Domestic help in Cape Town

The availability and affordable nature of domestic help in Cape Town is one small luxury that most expats should be able to take advantage of if they move to the city.

Employing domestic helpers, nannies and gardeners is common for middle- and upper-class South Africans, and provides much-needed employment in the country's highly unequal society.

While expats are likely to have somebody knocking on their door looking for work at some point, it's important to employ people based on references, either via word of mouth or through advertisements written by former employers. There are also a number of recruitment companies which specialise in domestic staff.
 

Employing domestic workers in Cape Town

 
There are specific rules concerning work hours, overtime, annual leave, unemployment insurance and termination.

Live-in staff will expect food and accommodation as part of the package. Live-out staff may expect additional pay to compensate them for travel costs and, if working a full day, at least one meal should be provided to them at lunchtime.

Although not an obligation, it is normal for domestic staff to receive a thirteenth check in December as an additional bonus to their regular pay.
 
Au pairs (which is what better-qualified, usually educated English-speaking, nannies are called) are usually not expected to do general housework but will be responsible for duties associated with children, which may include tasks such as shopping, preparing food and picking the kids up from schools.
 

Leave for domestic workers in Cape Town

 
Domestic workers in Cape Town employed on a full-time basis are entitled to 15 working days of leave. This is often taken over Christmas, when many South Africans head to other areas of the country to spend time with extended family. Expats should try to agree on dates well in advance. Domestic workers must also not be forced to work on any of South Africa's 12 official public holidays

If ill or injured, domestic workers are entitled to the equivalent of up to six weeks of sick leave for every 36 months (three years) of work. This usually amounts to around 10 days of sick leave per year of work, if split equally over the three years. Generally sick leave is paid, unless certain conditions are met (such as if the domestic worker can't produce a medical certificate on request after two or more days of being off sick).

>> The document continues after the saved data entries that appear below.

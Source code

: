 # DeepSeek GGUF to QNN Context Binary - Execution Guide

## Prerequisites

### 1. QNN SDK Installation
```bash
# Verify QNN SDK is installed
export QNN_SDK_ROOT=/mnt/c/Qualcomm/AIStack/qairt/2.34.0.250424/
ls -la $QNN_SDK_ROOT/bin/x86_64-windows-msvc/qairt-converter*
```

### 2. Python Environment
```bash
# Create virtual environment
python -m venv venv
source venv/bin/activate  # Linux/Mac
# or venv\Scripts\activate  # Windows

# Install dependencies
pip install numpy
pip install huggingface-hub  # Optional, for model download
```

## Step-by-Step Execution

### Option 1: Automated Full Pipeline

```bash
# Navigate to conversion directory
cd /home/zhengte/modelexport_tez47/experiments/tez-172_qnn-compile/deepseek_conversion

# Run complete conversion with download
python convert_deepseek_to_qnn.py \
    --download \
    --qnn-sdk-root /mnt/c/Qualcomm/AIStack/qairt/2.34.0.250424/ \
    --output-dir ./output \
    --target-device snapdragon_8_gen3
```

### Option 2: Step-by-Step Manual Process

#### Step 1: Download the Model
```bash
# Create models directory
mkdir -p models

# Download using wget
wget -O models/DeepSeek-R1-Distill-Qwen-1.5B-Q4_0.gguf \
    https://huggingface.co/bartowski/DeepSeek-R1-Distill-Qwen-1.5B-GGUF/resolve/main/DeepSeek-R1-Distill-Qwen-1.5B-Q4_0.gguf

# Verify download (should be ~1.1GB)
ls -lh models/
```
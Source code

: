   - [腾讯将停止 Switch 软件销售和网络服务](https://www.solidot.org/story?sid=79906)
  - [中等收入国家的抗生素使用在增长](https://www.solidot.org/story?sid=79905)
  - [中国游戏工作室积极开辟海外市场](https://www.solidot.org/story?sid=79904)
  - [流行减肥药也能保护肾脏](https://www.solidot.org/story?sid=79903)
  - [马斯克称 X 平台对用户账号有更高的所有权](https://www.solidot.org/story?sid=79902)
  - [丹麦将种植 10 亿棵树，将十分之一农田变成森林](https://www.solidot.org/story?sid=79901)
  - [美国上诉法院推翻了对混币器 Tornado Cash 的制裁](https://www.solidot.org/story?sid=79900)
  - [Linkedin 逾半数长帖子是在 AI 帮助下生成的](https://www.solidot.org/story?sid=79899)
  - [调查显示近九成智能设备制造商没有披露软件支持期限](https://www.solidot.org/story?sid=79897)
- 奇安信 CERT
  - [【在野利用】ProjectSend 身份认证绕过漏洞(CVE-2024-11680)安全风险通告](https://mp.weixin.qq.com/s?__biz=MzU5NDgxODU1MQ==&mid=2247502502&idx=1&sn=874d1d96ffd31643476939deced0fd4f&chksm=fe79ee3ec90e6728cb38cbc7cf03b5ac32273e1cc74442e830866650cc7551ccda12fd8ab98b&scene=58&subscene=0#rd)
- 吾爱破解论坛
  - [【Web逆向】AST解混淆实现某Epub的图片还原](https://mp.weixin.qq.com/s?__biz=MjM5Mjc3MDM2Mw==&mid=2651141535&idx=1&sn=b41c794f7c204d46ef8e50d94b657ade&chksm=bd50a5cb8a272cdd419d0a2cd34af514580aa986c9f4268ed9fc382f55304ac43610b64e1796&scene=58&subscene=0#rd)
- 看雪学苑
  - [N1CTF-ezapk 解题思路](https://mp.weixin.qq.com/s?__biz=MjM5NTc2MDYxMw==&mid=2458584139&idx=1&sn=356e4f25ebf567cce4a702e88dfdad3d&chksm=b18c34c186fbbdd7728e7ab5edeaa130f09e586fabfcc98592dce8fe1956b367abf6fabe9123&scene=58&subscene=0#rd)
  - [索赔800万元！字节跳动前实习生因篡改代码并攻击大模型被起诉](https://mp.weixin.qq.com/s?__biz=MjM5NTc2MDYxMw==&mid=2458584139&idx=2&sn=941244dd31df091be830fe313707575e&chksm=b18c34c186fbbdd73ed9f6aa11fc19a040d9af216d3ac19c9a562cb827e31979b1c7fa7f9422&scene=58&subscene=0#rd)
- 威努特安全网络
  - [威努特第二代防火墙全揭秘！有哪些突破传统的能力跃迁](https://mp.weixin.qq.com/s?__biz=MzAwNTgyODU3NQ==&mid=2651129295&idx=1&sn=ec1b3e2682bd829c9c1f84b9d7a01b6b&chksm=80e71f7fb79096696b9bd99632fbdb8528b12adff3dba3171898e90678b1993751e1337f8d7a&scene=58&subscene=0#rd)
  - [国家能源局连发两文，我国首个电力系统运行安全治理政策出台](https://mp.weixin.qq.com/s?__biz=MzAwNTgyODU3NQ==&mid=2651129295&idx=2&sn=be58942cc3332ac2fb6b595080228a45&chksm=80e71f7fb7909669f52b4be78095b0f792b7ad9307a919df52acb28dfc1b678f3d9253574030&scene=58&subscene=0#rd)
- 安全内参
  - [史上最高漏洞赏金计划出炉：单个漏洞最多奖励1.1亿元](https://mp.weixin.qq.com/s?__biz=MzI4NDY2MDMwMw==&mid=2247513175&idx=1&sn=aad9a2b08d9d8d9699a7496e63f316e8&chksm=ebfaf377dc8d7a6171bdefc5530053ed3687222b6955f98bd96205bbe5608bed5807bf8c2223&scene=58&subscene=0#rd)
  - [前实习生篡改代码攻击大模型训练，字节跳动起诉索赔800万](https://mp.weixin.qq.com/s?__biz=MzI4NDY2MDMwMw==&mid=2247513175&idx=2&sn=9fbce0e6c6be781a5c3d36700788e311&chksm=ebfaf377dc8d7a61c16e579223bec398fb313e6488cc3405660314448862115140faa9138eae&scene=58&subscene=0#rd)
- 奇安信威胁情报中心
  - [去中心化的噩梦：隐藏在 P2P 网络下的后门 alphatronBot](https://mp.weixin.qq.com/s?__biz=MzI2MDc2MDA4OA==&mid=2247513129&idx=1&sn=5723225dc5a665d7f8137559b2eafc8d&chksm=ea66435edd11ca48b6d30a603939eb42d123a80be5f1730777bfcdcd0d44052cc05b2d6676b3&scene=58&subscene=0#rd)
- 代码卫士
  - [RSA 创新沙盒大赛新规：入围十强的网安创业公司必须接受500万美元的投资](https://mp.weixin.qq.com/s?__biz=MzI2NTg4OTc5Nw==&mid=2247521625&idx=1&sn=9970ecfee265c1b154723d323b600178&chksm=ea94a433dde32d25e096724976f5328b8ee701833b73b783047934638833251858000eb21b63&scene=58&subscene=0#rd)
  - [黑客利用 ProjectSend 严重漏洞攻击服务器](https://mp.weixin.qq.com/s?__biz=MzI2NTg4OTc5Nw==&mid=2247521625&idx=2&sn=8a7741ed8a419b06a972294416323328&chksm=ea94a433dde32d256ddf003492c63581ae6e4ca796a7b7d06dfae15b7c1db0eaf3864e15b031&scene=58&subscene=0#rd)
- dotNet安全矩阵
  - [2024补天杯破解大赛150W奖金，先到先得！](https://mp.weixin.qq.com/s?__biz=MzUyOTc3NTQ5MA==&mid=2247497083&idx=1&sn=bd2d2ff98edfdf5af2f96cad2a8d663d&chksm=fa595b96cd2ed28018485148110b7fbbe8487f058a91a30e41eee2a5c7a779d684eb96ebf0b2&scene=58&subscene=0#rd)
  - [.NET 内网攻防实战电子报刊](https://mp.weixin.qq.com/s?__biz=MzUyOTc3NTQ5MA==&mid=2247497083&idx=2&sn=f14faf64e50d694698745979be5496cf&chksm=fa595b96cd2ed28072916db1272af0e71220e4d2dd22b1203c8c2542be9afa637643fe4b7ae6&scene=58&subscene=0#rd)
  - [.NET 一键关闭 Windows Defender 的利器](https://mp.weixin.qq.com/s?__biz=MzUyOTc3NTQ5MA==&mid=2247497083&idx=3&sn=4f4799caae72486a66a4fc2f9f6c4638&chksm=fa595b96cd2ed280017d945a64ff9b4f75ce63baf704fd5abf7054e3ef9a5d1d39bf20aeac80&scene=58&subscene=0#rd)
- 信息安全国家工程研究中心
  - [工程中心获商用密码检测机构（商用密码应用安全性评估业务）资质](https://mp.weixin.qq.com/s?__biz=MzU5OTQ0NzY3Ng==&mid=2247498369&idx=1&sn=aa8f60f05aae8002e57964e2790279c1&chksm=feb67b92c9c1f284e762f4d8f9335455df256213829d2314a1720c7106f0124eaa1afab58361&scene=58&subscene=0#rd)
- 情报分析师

New mothers are entitled to four consecutive months of maternity leave, which may be paid or unpaid at the discretion of the employer. The job must be reserved for them should they choose to return.

Staff can also request to take family responsibility leave to look after a sick child or to attend a funeral of one of their extended family. The entitlement for compassionate leave is five days a year but domestic employers are usually flexible about this.